We think that things should have tidy endings, that our emotions can be
boxed up like Easter decorations once the chocolates are all eaten, that we
have an expiry date on traumatic experiences, and that we only need to deal
once with bad situations before we move on. We want the easy answers and living
with an open-ended story only causes us stress. Tell us which of the stories is right,
Mark, Paul or John, and let us get on with things.
I think that it is possible to have a variety of stories
that all are true witnesses to the first Easter. I remember one Easter when I thought I would
surprise everyone at my kid’s school. I had
a gig as the Easter Bunny to give out chocolates at a mall. So I talked to the teachers and they thought
it would be fine if I showed up at recess.
Everything went as planned, kids were coming over and getting hugs, and I
was having a grand time. A teacher came
rushing up to me and told me I had to leave right away. One of the children was having a panic
attack! It was full blown,
hyperventilation, tears, beet red face, and crying!
If you had asked the kids on the playground what they had
experienced when they saw a 6 foot tall bunny on the playground, most of them
would have said, “the Easter Bunny, of course”.
If you had asked the teachers, they would have said, “a parent
volunteer”. But for one little child, they
would have said, “a big tall thing with huge scary eyes that was staring at
me.”
Our scriptures are like that. John’s gospel says that the first Easter was
a private, beautiful thing that turned sadness into joy, lonely heartbreak into
comfort and reconciliation. It was the
gospel that inspired the hymn, “I Come to the Garden Alone”, a retelling of Mary
Magdalene’s experience with Jesus by the empty tomb. Paul’s story says that it came to an ever
widening community, that many people still remember that experience, meeting
and seeing Jesus in a way that profoundly transformed them into saints and
leaders. Mark’s gospel tells that it was
so surprising that it shocked the three women who experienced it, shocked them
so much that they didn’t speak of it.
Terror and amazement. Terror
perhaps in the fact that if this reversal of what is natural, what does it
mean? What would it mean to us today if
we really believed that there was a God? What if there was the potential of you
and me having an actual experience where we came in contact with the Living
God? With Christ?
I may never put my hands in the nail wounds of Jesus, but I
have heard stories of encounters with the sacred that have profoundly changed
people.

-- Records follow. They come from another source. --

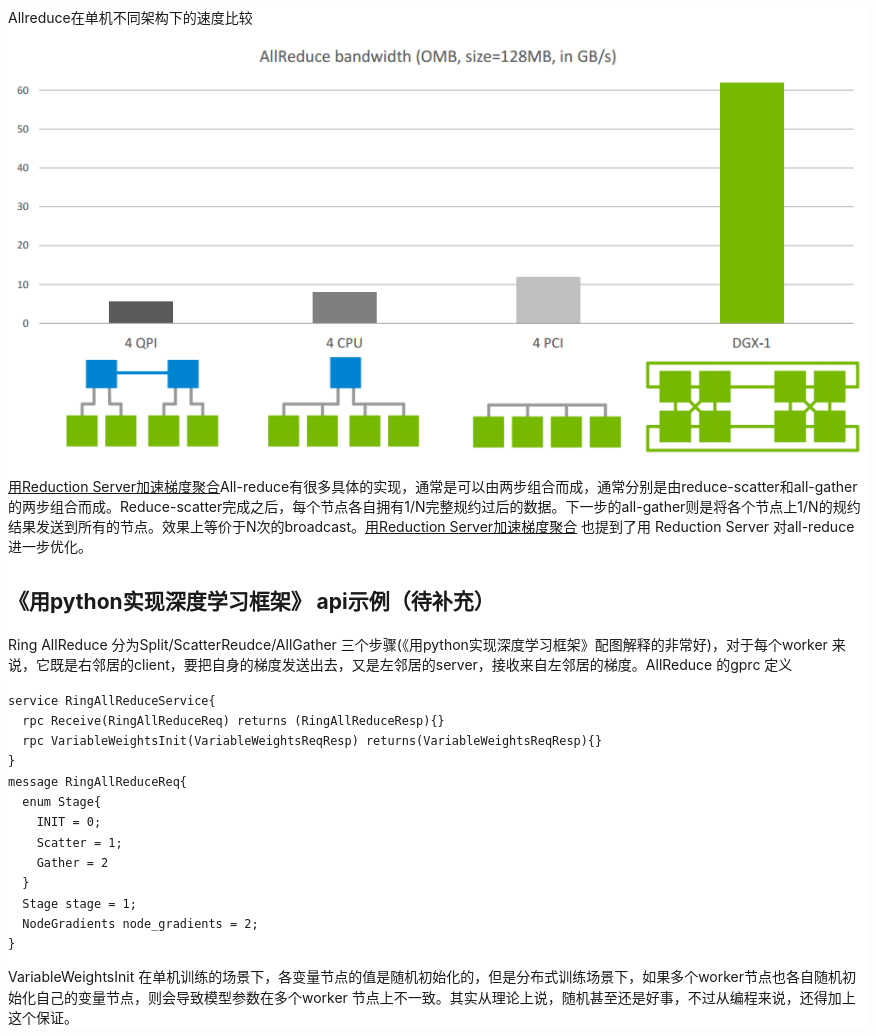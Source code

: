 Allreduce在单机不同架构下的速度比较

![](/public/upload/machine/gpu_all_reduce_speed.png)

[用Reduction Server加速梯度聚合](https://mp.weixin.qq.com/s/P50A3bGJfoekGcIxImv16A)All-reduce有很多具体的实现，通常是可以由两步组合而成，通常分别是由reduce-scatter和all-gather的两步组合而成。Reduce-scatter完成之后，每个节点各自拥有1/N完整规约过后的数据。下一步的all-gather则是将各个节点上1/N的规约结果发送到所有的节点。效果上等价于N次的broadcast。[用Reduction Server加速梯度聚合](https://mp.weixin.qq.com/s/P50A3bGJfoekGcIxImv16A) 也提到了用 Reduction Server 对all-reduce 进一步优化。

## 《用python实现深度学习框架》 api示例（待补充）

Ring AllReduce 分为Split/ScatterReudce/AllGather 三个步骤(《用python实现深度学习框架》配图解释的非常好)，对于每个worker 来说，它既是右邻居的client，要把自身的梯度发送出去，又是左邻居的server，接收来自左邻居的梯度。AllReduce 的gprc 定义
```
service RingAllReduceService{
  rpc Receive(RingAllReduceReq) returns (RingAllReduceResp){}
  rpc VariableWeightsInit(VariableWeightsReqResp) returns(VariableWeightsReqResp){}
}
message RingAllReduceReq{
  enum Stage{
    INIT = 0;
    Scatter = 1;
    Gather = 2
  }
  Stage stage = 1;
  NodeGradients node_gradients = 2;
}
```

VariableWeightsInit 在单机训练的场景下，各变量节点的值是随机初始化的，但是分布式训练场景下，如果多个worker节点也各自随机初始化自己的变量节点，则会导致模型参数在多个worker 节点上不一致。其实从理论上说，随机甚至还是好事，不过从编程来说，还得加上这个保证。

I have witnessed folks get their
courage back, find the ability to walk in dark times, face their addictions and
heal their hurts. I have seen sinners
strive to be saints, and have heard stories that would make you weep, of people
who were locked in dark tombs of their own, who have heard the message of the
angels, “do not be afraid, you will find what you are looking for!”
We gather together on Sunday mornings to share that good
news, to hear each other’s stories, and to help each other along the way as
best we can. We gather to heal, to talk,
to pray and to watch for signs of the Easter story in our lives. We gather because for us the story of Jesus
has no closure, but is a story that continues to inspire, challenge and
transform us. We gather because Jesus
keeps appearing, keeps breaking open our tombs and letting light in, pulls off
the darkness and gloom, and accompanies us on our journey. We gather, as I did four years after that
recess fiasco, with my bunny head in my hand, to show the now 12-year old that
it was just a big fancy kind of hat that I wore, and that it was still the same
person under the hat. I wasn’t just a
parent volunteer, I also happened to be this child’s Sunday School teacher, and
while it didn’t quite take away the terrors, it was a comfort to know that the
big staring eyes had a caring person behind them. They faced their fears and so they too became
transformed by something hidden, something surprising, and something that at
the heart of things was about love. Maybe
that is the key, behind the big staring eyes of our understanding of God is a
caring love that risks all, even fleshy life to witness to the Covenant of Love.
And now you know that the rest of the story is your story, your witness, your
journey. May you be saints for others
and share your joyful halleluiahs as others have been saints for you. Amen.